:: RECORDED DATA ::

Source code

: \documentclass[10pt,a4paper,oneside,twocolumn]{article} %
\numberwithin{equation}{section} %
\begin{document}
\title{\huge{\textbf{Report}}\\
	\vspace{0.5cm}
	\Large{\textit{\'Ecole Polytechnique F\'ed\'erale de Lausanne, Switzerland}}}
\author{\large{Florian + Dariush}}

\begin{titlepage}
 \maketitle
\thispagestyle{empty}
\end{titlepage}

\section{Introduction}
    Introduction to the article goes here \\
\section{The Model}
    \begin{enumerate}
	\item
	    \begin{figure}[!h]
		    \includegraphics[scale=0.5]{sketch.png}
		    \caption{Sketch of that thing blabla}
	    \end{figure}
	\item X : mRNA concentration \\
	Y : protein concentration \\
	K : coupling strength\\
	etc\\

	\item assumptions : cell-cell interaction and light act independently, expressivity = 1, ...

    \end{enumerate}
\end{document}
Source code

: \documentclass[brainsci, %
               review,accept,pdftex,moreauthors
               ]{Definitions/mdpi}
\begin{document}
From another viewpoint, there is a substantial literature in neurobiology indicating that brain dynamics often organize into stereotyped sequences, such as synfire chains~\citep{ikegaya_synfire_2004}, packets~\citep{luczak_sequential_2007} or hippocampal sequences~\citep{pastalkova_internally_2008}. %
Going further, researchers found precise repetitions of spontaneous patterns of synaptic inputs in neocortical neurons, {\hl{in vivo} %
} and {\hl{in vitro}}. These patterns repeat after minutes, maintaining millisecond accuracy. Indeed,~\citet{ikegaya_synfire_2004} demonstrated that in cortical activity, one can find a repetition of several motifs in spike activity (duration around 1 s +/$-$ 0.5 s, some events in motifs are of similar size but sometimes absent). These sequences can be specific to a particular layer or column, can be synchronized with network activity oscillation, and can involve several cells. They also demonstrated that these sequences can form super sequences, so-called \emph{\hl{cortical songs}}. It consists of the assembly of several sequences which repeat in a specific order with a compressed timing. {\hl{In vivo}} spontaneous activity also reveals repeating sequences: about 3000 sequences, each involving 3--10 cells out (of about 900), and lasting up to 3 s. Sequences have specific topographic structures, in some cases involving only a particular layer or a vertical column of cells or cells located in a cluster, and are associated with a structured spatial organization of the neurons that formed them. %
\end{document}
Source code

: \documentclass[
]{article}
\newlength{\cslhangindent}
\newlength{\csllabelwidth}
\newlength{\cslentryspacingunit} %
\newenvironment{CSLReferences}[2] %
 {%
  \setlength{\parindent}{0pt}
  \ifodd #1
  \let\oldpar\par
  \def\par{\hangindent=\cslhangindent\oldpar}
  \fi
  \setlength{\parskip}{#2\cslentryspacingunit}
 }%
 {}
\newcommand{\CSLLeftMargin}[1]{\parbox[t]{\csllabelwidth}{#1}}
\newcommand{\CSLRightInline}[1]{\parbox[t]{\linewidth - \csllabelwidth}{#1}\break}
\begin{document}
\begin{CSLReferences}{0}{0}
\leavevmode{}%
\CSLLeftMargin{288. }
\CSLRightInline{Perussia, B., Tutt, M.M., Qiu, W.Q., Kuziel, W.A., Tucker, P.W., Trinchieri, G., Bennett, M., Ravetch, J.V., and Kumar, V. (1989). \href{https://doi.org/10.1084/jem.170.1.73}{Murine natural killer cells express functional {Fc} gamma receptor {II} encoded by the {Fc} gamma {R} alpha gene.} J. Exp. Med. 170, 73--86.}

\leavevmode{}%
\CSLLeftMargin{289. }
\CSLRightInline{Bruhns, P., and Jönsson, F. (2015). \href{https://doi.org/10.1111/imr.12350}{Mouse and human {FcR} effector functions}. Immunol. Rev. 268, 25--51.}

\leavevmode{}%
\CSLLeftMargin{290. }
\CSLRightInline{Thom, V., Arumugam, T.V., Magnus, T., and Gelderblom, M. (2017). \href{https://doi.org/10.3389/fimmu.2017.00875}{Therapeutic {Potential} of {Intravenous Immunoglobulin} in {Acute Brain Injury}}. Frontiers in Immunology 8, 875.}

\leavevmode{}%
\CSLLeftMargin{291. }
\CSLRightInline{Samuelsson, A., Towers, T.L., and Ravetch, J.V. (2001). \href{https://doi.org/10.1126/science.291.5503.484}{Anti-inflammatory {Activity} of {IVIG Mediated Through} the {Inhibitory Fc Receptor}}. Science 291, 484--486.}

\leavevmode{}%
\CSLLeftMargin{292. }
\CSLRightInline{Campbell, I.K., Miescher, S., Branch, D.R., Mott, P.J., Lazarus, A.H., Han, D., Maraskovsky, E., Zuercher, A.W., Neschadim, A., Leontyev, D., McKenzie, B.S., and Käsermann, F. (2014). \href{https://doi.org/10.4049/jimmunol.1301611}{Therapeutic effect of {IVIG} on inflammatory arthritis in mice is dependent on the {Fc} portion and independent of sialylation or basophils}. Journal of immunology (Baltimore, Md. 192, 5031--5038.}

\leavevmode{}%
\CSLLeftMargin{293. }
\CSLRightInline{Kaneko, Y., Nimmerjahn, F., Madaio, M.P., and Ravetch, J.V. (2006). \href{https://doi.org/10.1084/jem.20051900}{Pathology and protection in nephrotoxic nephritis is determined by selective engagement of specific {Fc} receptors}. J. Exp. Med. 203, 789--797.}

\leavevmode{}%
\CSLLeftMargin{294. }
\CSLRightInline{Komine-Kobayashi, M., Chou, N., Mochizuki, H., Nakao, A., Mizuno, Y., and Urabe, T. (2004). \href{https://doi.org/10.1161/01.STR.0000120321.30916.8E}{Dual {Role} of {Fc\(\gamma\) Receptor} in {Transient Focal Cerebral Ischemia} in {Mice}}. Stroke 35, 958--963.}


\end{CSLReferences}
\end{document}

:::
:: RECORDED DATA ::

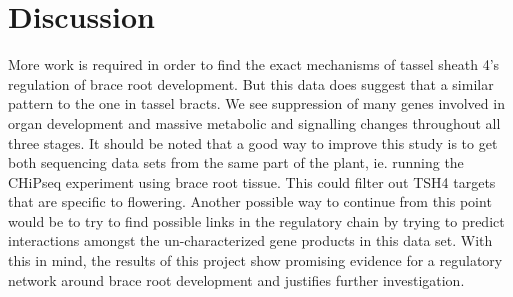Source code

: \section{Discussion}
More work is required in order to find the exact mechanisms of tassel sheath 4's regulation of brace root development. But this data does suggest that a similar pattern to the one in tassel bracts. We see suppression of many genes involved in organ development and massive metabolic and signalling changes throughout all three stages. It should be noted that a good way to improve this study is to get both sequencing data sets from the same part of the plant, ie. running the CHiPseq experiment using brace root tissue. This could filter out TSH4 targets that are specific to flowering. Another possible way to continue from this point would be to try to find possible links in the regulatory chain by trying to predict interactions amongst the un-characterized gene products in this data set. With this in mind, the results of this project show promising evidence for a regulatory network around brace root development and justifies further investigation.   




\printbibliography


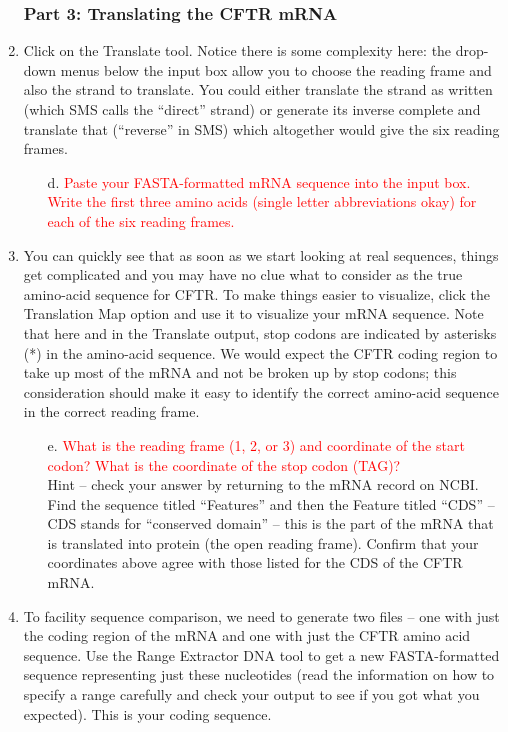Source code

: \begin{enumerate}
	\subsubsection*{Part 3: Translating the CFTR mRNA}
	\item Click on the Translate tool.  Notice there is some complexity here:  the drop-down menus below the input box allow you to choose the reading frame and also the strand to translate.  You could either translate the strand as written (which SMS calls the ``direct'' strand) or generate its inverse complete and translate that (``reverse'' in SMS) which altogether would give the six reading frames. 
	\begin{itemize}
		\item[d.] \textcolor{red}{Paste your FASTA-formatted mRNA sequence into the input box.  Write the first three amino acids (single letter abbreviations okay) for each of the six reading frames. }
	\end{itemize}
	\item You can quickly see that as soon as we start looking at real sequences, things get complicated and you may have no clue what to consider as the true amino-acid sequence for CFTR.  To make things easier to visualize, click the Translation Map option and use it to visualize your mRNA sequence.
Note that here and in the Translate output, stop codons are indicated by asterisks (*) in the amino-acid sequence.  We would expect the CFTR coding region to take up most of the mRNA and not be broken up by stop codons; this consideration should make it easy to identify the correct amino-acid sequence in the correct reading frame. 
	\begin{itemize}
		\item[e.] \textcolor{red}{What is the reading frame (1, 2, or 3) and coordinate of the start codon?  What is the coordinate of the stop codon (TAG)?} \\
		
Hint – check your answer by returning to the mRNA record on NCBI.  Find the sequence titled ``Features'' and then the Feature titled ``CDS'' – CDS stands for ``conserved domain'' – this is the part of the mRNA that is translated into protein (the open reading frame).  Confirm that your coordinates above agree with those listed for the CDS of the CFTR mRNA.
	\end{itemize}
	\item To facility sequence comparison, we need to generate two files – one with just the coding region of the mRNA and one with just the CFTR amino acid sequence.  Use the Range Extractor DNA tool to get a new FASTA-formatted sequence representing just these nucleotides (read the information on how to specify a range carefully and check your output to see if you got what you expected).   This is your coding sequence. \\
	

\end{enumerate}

:::
:: RECORDED DATA ::

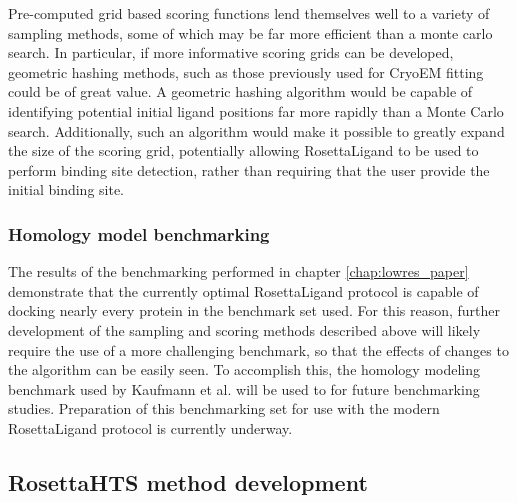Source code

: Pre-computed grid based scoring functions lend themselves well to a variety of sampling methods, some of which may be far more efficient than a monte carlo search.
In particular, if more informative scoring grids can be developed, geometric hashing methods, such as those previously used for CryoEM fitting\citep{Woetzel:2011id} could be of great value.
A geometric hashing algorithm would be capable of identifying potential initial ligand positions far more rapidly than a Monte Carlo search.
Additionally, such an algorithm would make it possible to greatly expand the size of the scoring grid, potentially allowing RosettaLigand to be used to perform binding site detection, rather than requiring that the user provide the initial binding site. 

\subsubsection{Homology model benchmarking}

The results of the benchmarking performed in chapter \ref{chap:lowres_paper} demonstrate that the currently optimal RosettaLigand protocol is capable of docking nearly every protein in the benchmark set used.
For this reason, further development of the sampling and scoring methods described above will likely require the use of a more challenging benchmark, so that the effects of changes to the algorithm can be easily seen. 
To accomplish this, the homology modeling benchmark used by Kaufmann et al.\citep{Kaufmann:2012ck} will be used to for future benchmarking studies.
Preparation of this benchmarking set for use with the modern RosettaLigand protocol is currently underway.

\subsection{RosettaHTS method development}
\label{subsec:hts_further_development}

:::

Copy out, from the records above, every line that holds the string "protocol".

* _RESPONSE BELOW_:
The results of the benchmarking performed in chapter \ref{chap:lowres_paper} demonstrate that the currently optimal RosettaLigand protocol is capable of docking nearly every protein in the benchmark set used.
Preparation of this benchmarking set for use with the modern RosettaLigand protocol is currently underway.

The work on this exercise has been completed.